17. Verweerder heeft betwist dat sprake is van exploitatie van de onroerende zaak met het uitsluitende doel daarmee winst te behalen. Verweerder heeft met name verwezen naar de voorgeschiedenis van de eigendomsoverdracht, de inhoud van het faillissementsverslag en dat van de huurovereenkomst. Voorts heeft verweerder betwist dat uit de statuten, de jaarstukken of de rechtsvorm een dergelijke exploitatie volgt. Verweerder heeft tot slot betwist dat uit de door eiseres overgelegde gegevens met betrekking tot de huursommen van elf andere (voetbal)stadions volgt dat het stadion voor een commerciële prijs werd verhuurd en gewezen op de zeer uiteenlopende huurprijzen, de onderling sterk verschillende capaciteit of bouwkundige staat en het ontbreken van gegevens over de relatie tussen de huurder en de verhuurder.
18. Naar het oordeel van de rechtbank is eiseres met hetgeen zij heeft aangevoerd niet geslaagd in de op haar rustende bewijslast aannemelijk te maken dat de onroerende zaak uitsluitend wordt geëxploiteerd met het doel winst te maken. De statuten heeft eiseres niet overgelegd, zodat de inhoud daarvan bij de betwisting door verweerder niet kan dienen tot onderbouwing van het standpunt van eiseres. Eiseres is opgericht ten tijde van de aankoop van de onroerende zaak, niet is gebleken dat zij meer of andere onroerende zaken beheert. Uitgaande van de weergave van de statuten in het door eiseres overgelegde rapport inzake de jaarstukken 2012, volgt hieruit niet meer dan dat eiseres (uitsluitend) de onderhavige onroerende zaak beheert en exploiteert, “meer specifiek rondom het stadion van voetbalclub [Z] ”. Een exploitatie uitsluitend met het doel winst te maken volgt hieruit niet, noch uit de andere statutaire doelstellingen zoals weergegeven in het rapport.
Ook overigens volgt een louter commerciële exploitatie van de onroerende zaak niet uit het rapport inzake de jaarstukken 2012. Uit deze stukken blijkt dat eiseres winst heeft gemaakt in 2011 en 2012, maar dat is op zichzelf onvoldoende om te kunnen concluderen dat de exploitatie louter op winst is gericht. Uit de jaarstukken blijkt ook dat in 2012 een omzetdaling van 1,1% is geweest vanwege een verleende huurkorting, welke omstandigheid op zichzelf genomen niet wijst op een louter op winst gerichte doelstelling.
Het standpunt dat de louter commerciële doelstelling volgt uit de gekozen rechtspersoonlijkheid van eiseres treft evenmin doel. De vraag of de onroerende zaak voor eiseres uitsluitend dan wel in overwegende mate of in het geheel niet met het doel daarmee winst te behalen wordt geëxploiteerd, volgt immers niet uit de gekozen rechtsvorm. De enkele stelling van eiseres, niet door stukken onderbouwd, dat er geen handelingen zijn die niet op winst gericht zijn, is te algemeen om te kunnen dienen tot onderbouwing van het standpunt van eiseres. De door eiseres overgelegde huurgegevens kunnen evenmin tot de door haar voorgestane conclusie leiden. Niet alleen vallen deze cijfers zonder nadere onderliggende gegevens niet te interpreteren, maar bovenal is van de betreffende in de vergelijking opgenomen stadions niet bekend of deze al dan niet uitsluitend in de commerciële sfeer worden geëxploiteerd.

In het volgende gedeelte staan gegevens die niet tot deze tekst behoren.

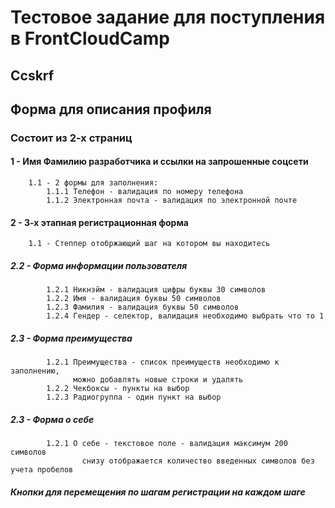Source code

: # Тестовое задание для поступления в FrontCloudCamp

## Ccskrf

## Форма для описания профиля

### Состоит из 2-х страниц

#### 1 - Имя Фамилию разработчика и ссылки на запрошенные соцсети

        1.1 - 2 формы для заполнения:
            1.1.1 Телефон - валидация по номеру телефона
            1.1.2 Электронная почта - валидация по электронной почте

#### 2 - 3-х этапная регистрационная форма

        1.1 - Степпер отобржающий шаг на котором вы находитесь

##### 2.2 - Форма информации пользователя

            1.2.1 Никнэйм - валидация цифры буквы 30 символов
            1.2.2 Имя - валидация буквы 50 символов
            1.2.3 Фамилия - валидация буквы 50 символов
            1.2.4 Гендер - селектор, валидация необходимо выбрать что то 1

##### 2.3 - Форма преимущества

            1.2.1 Преимущества - список преимуществ необходимо к заполнению,
                  можно добавлять новые строки и удалять
            1.2.2 Чекбоксы - пункты на выбор
            1.2.3 Радиогруппа - один пункт на выбор

##### 2.3 - Форма о себе

            1.2.1 О себе - текстовое поле - валидация максимум 200 символов
                    снизу отображается количество введенных символов без учета пробелов

##### Кнопки для перемещения по шагам регистрации на каждом шаге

19. De verlaging van de huur op 4 oktober 2010 is, anders dan verweerder heeft gesteld, geen omstandigheid die erop wijst dat sprake is van niet-commerciële exploitatie, aangezien daar andere redenen aan ten grondslag kunnen hebben gelegen. In het overgelegde faillissementsverslag van [X BV] van 31 augustus 2010 wordt echter wel eiseres beschreven als een investeringsvehikel van een aantal regionale en lokale ondernemers die langs deze weg mede de verkoop van de aandelen van (de huurder) [Z] mogelijk wilden maken. Dit kan naar het oordeel van de rechtbank een indicatie zijn dat de aankoop van de onroerende zaak mede het oogmerk had het voortbestaan van de voetbalclub veilig te stellen. In dit licht bezien had eiseres meer moet aandragen om haar standpunt te onderbouwen.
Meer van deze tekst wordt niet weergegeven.